Current descriptions state that the gravitic pulse it uses to fire the disc also shears it off a solid core of ammunition, which would itself require a substantial amount of force. One stick is good for hundreds of rounds, so maybe they're 300mm long and therefore the discs are ~1mm thick reach?
Lexicanum states that it's an inaccurate weapon which is what limits it's effective range [IE: the range of 12" is the maximum range at which aimed fire expects to hit anything, not the range the gun can shoot.
Lexicanum is quoting the 3rd ed codex and says that 'due to the lack of rifling in the barrel' it's inaccurate. Which is a nonsense statement in the same vein as 'due to the lack of rifling in the barrel buckshot is inaccurate'. Because Rifling isn't going to have any affect on a disc fired by a linear accelerator... That line disappeared in subsequent codices because it's ridiculous
Have you ever tried to throw a frisbee without spinning it? Have you ever observed the flight of a frisbee even with spin on it?
I see no problem with the declaration that it's range-limited by the lack of ability to hit the thing you're aiming at longer distances. The projectile of choice is undeniably crap.
Yes, lack of rifling doesn't mean that it's not accurate. After all, tank guns are very accurate, and are not rifled at all. Tanks, however, are firing long, thin, dense and finned-stabilized projectiles, not bladed frisbees.
Not that I'm an expert, but I've seen frisbees thrown exceedingly straight and accurately. Generally the curve in a throw, when there is some, is towards the end when it's lost a significant amount of velocity. It would not surprise me if one could make a machine that threw frisbees very straight, consistently
The current description I can find says the projectiles themselves are a molecule thick. I'm trying to picture how that effects drag.
I wonder what the source is for the description of "inaccurate" from lexicanum.
Citation is 3e Eldar Codex.
Frisbees turn in flight because the relative air velocity over one side of it is different than the relative velocity over the other side. One side experiences a faster airflow, and therefore generates more lift and more drag than the other side. They will always do this, it's a fact of aerodynamics.
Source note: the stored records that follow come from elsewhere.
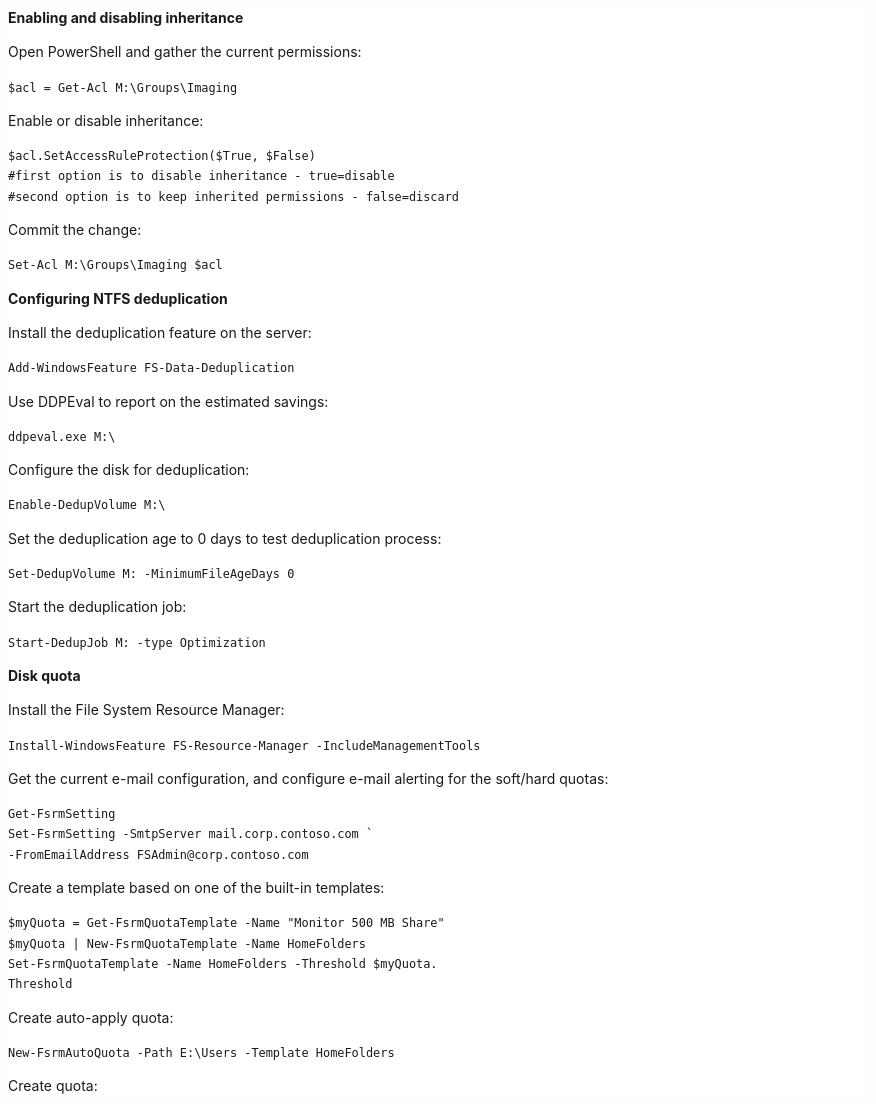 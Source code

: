 **Enabling and disabling inheritance**

Open PowerShell and gather the current permissions:

    $acl = Get-Acl M:\Groups\Imaging

Enable or disable inheritance:

    $acl.SetAccessRuleProtection($True, $False)
    #first option is to disable inheritance - true=disable
    #second option is to keep inherited permissions - false=discard

Commit the change:

    Set-Acl M:\Groups\Imaging $acl

**Configuring NTFS deduplication**

Install the deduplication feature on the server:
    
    Add-WindowsFeature FS-Data-Deduplication

Use DDPEval to report on the estimated savings:
    
    ddpeval.exe M:\

Configure the disk for deduplication:

    Enable-DedupVolume M:\

Set the deduplication age to 0 days to test deduplication process:

    Set-DedupVolume M: -MinimumFileAgeDays 0

Start the deduplication job:

    Start-DedupJob M: -type Optimization

**Disk quota**

Install the File System Resource Manager:

    Install-WindowsFeature FS-Resource-Manager -IncludeManagementTools

Get the current e-mail configuration, and configure e-mail alerting for the
soft/hard quotas:

    Get-FsrmSetting
    Set-FsrmSetting -SmtpServer mail.corp.contoso.com `
    -FromEmailAddress FSAdmin@corp.contoso.com

Create a template based on one of the built-in templates:

    $myQuota = Get-FsrmQuotaTemplate -Name "Monitor 500 MB Share"
    $myQuota | New-FsrmQuotaTemplate -Name HomeFolders
    Set-FsrmQuotaTemplate -Name HomeFolders -Threshold $myQuota.
    Threshold

Create auto-apply quota:


    New-FsrmAutoQuota -Path E:\Users -Template HomeFolders

Create quota:
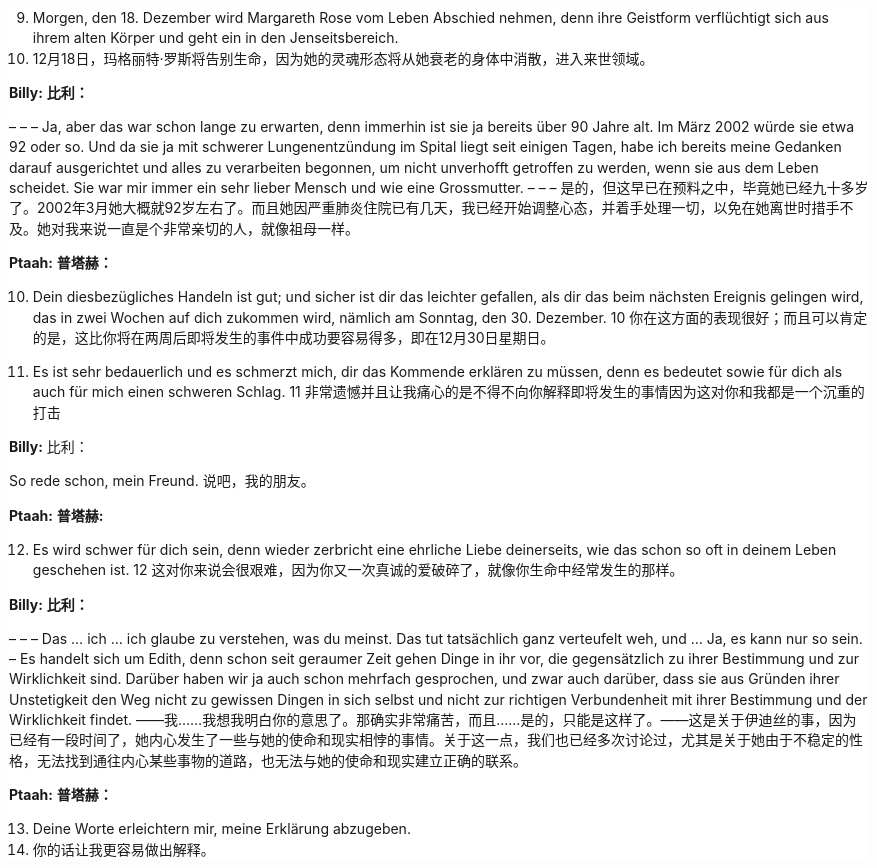 9. Morgen, den 18. Dezember wird Margareth Rose vom Leben Abschied nehmen, denn ihre Geistform verflüchtigt sich aus ihrem alten Körper und geht ein in den Jenseitsbereich.
9. 12月18日，玛格丽特·罗斯将告别生命，因为她的灵魂形态将从她衰老的身体中消散，进入来世领域。

**Billy:**
**比利：**

– – – Ja, aber das war schon lange zu erwarten, denn immerhin ist sie ja bereits über 90 Jahre alt. Im März 2002 würde sie etwa 92 oder so. Und da sie ja mit schwerer Lungenentzündung im Spital liegt seit einigen Tagen, habe ich bereits meine Gedanken darauf ausgerichtet und alles zu verarbeiten begonnen, um nicht unverhofft getroffen zu werden, wenn sie aus dem Leben scheidet. Sie war mir immer ein sehr lieber Mensch und wie eine Grossmutter.
– – – 是的，但这早已在预料之中，毕竟她已经九十多岁了。2002年3月她大概就92岁左右了。而且她因严重肺炎住院已有几天，我已经开始调整心态，并着手处理一切，以免在她离世时措手不及。她对我来说一直是个非常亲切的人，就像祖母一样。

**Ptaah:**
**普塔赫：**

10. Dein diesbezügliches Handeln ist gut; und sicher ist dir das leichter gefallen, als dir das beim nächsten Ereignis gelingen wird, das in zwei Wochen auf dich zukommen wird, nämlich am Sonntag, den 30. Dezember.
10 你在这方面的表现很好；而且可以肯定的是，这比你将在两周后即将发生的事件中成功要容易得多，即在12月30日星期日。

11. Es ist sehr bedauerlich und es schmerzt mich, dir das Kommende erklären zu müssen, denn es bedeutet sowie für dich als auch für mich einen schweren Schlag.
11 非常遗憾并且让我痛心的是不得不向你解释即将发生的事情因为这对你和我都是一个沉重的打击

**Billy:**
比利：

So rede schon, mein Freund.
说吧，我的朋友。

**Ptaah:**
**普塔赫:**

12. Es wird schwer für dich sein, denn wieder zerbricht eine ehrliche Liebe deinerseits, wie das schon so oft in deinem Leben geschehen ist.
12 这对你来说会很艰难，因为你又一次真诚的爱破碎了，就像你生命中经常发生的那样。

**Billy:**
**比利：**

– – – Das … ich … ich glaube zu verstehen, was du meinst. Das tut tatsächlich ganz verteufelt weh, und … Ja, es kann nur so sein. – Es handelt sich um Edith, denn schon seit geraumer Zeit gehen Dinge in ihr vor, die gegensätzlich zu ihrer Bestimmung und zur Wirklichkeit sind. Darüber haben wir ja auch schon mehrfach gesprochen, und zwar auch darüber, dass sie aus Gründen ihrer Unstetigkeit den Weg nicht zu gewissen Dingen in sich selbst und nicht zur richtigen Verbundenheit mit ihrer Bestimmung und der Wirklichkeit findet.
——我……我想我明白你的意思了。那确实非常痛苦，而且……是的，只能是这样了。——这是关于伊迪丝的事，因为已经有一段时间了，她内心发生了一些与她的使命和现实相悖的事情。关于这一点，我们也已经多次讨论过，尤其是关于她由于不稳定的性格，无法找到通往内心某些事物的道路，也无法与她的使命和现实建立正确的联系。

**Ptaah:**
**普塔赫：**

13. Deine Worte erleichtern mir, meine Erklärung abzugeben.
13. 你的话让我更容易做出解释。
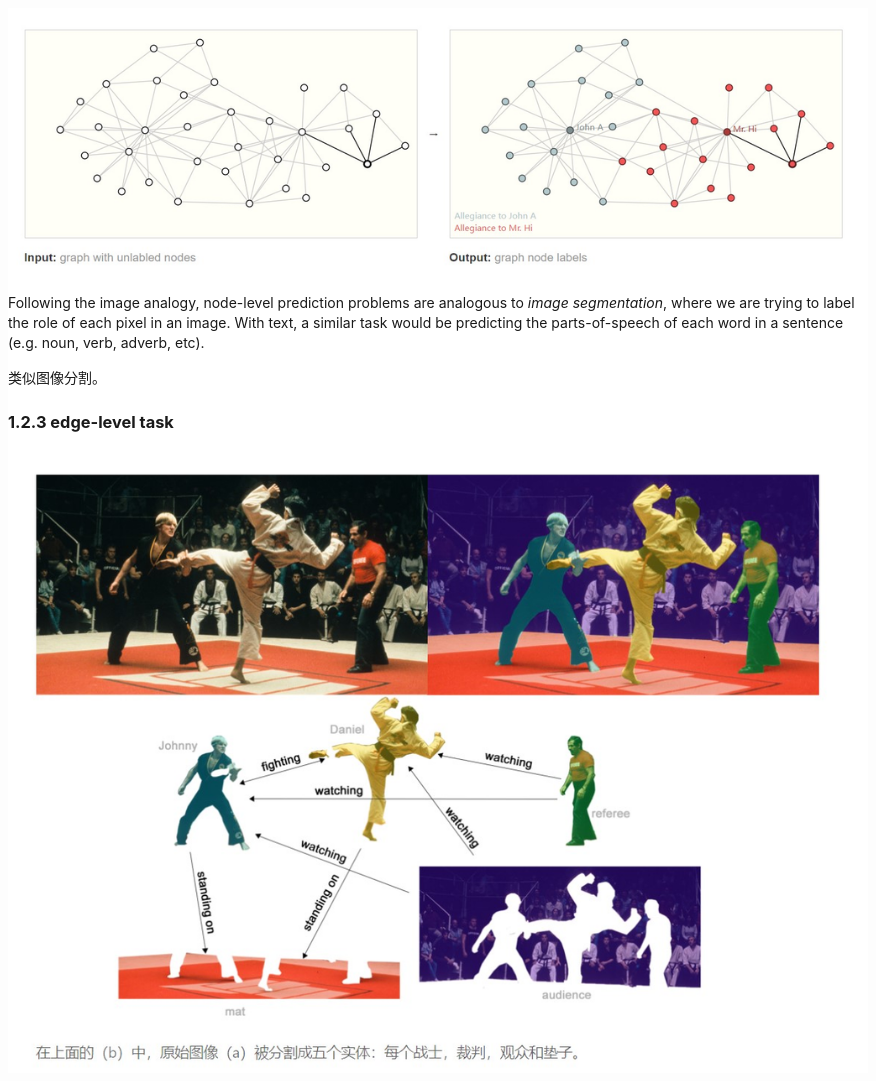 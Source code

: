 ![](../images/202202/09/6.jpg)

Following the image analogy, node-level prediction problems are analogous to *image segmentation*, where we are trying to label the role of each pixel in an image. With text, a similar task would be predicting the parts-of-speech of each word in a sentence (e.g. noun, verb, adverb, etc).

类似图像分割。

### 1.2.3 edge-level task

![](../images/202202/09/7.jpg)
Spinning rifle bullets do not experience this because the axis of rotation is parallel to the direction of travel.
As for a molecule thick frisbee, it will experience drag from skin friction & the boundary layer which doesn't care how thick it is [only it's surface area], and it will experience shockwave drag which is theoretically affected by how thick it is [the strength of a shockwave is determined by the flow turn angle]
Awesome. Ok, non physicist here. Ignorant questions incoming!
1. But doesn't lift require a thickness? My understanding was that wings require the shape they do so that one side of the wing has more area. That would suggest a molecule-thick projectile wouldn't experience the same effect.
2. So how does shockwave drag work for something with a thickness close to 0?
3. Let's say the Shuriken Catapult has a much higher initial velocity than the rifle bullets. Could it theoretically not reach the same effective range?
Also: Found the bit in 3rd Ed Eldar book. "The downside of the firing mechanism is the lack of rifling on the barrel, which drastically reduces it's accuracy, keeping the weapons effective range below that or standard solid ammunition types of similar size." which . . . okay . . . It is what it is. But it's irritating to have it explicitly stated in-fluff that the Eldar are using inaccurate weapons. One wouldn't peg them for that sort of thing.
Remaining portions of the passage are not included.